Cartesian Join SAS Proc SQL


I have two data sets that look like this:

data sales;
    format week date9.;
    input store $ week date9. sales;
cards;
A 01JAN2014 200
A 08JAN2014 500
A 22JAN2014 200
B 01JAN2014 100
B 08JAN2014 200
B 15JAN2014 200
;
run;

data dates;
    format week date9.;
    input week date9.;
cards;
01JAN2014
08JAN2014
15JAN2014
22JAN2014
29JAN2014
;
run;

These are small examples of very large tables in a database. I want to join them using a proc sql step, so that all dates are present for each location (with missing values if no sales).

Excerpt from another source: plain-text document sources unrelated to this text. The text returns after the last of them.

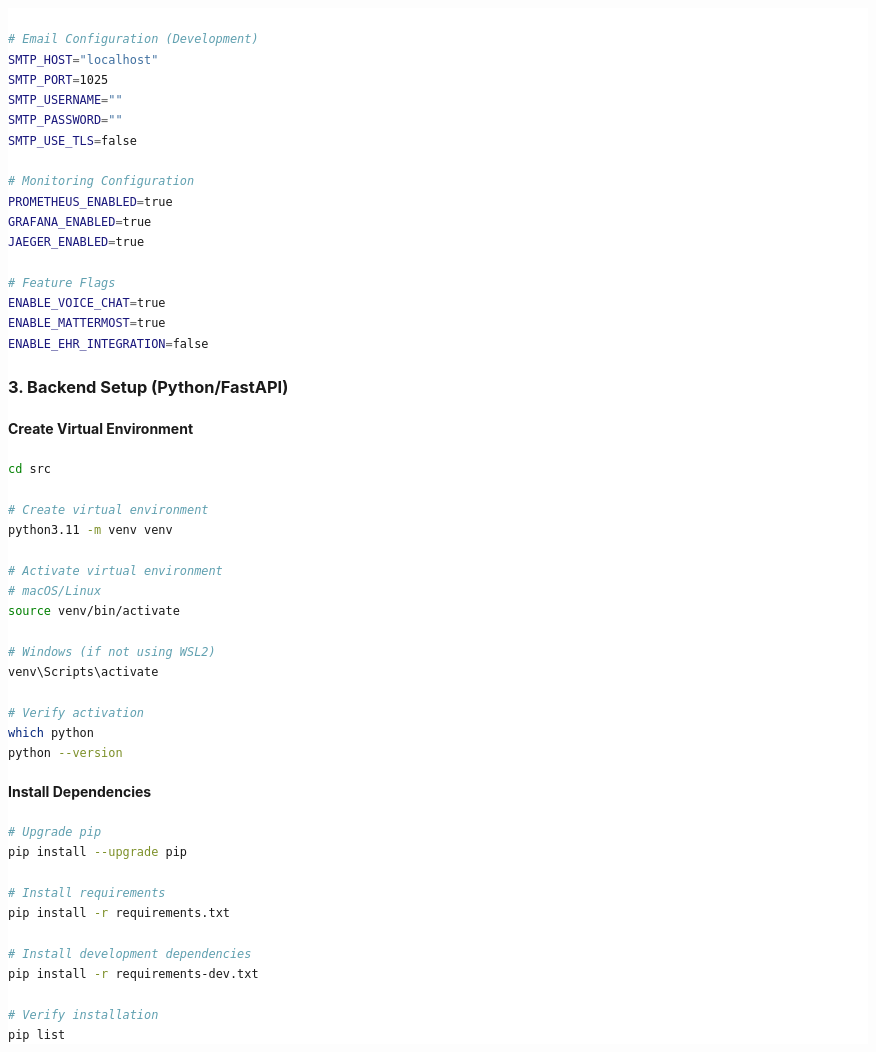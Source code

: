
 ```bash

# Email Configuration (Development)
SMTP_HOST="localhost"
SMTP_PORT=1025
SMTP_USERNAME=""
SMTP_PASSWORD=""
SMTP_USE_TLS=false

# Monitoring Configuration
PROMETHEUS_ENABLED=true
GRAFANA_ENABLED=true
JAEGER_ENABLED=true

# Feature Flags
ENABLE_VOICE_CHAT=true
ENABLE_MATTERMOST=true
ENABLE_EHR_INTEGRATION=false
```

### 3. **Backend Setup (Python/FastAPI)**

#### Create Virtual Environment
```bash
cd src

# Create virtual environment
python3.11 -m venv venv

# Activate virtual environment
# macOS/Linux
source venv/bin/activate

# Windows (if not using WSL2)
venv\Scripts\activate

# Verify activation
which python
python --version
```

#### Install Dependencies
```bash
# Upgrade pip
pip install --upgrade pip

# Install requirements
pip install -r requirements.txt

# Install development dependencies
pip install -r requirements-dev.txt

# Verify installation
pip list
```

I've been creating a cartesian join of the stores and weeks to produce the desired result, but this method has proven to be extremely inefficient when I attempt to query large amounts of data. I know there is a better way to do this, but cannot get it. Below is my attempt...to clarify, the full_sales data set IS the desired output, I just need a more efficient way to do it. Thanks.

proc sql;
    create table cartesian as
    select distinct sales.store, dates.week
    from sales, dates
    order by 1,2;
quit;

proc sql;
    create table full_sales as
    select cartesian.store, 
                cartesian.week,
                sales.sales
    from cartesian
    left join sales
        on cartesian.store=sales.store and
        cartesian.week=sales.week
    order by 1,2
    ;
quit;

Solution

  • I would approach this as:

    proc sql;
        create table full_sales as
        select s.store, w.week, ssa.sales
        from (select distinct store from sales) s cross join
             dates w left join
             sales sa
             on s.store = sa.store and
                w.week = sa.week
        order by 1,2
        ;
    quit;
    

    This does not require the auxiliary table cartesian, which might be faster. An index on sales(store, week) would definitely speed the query.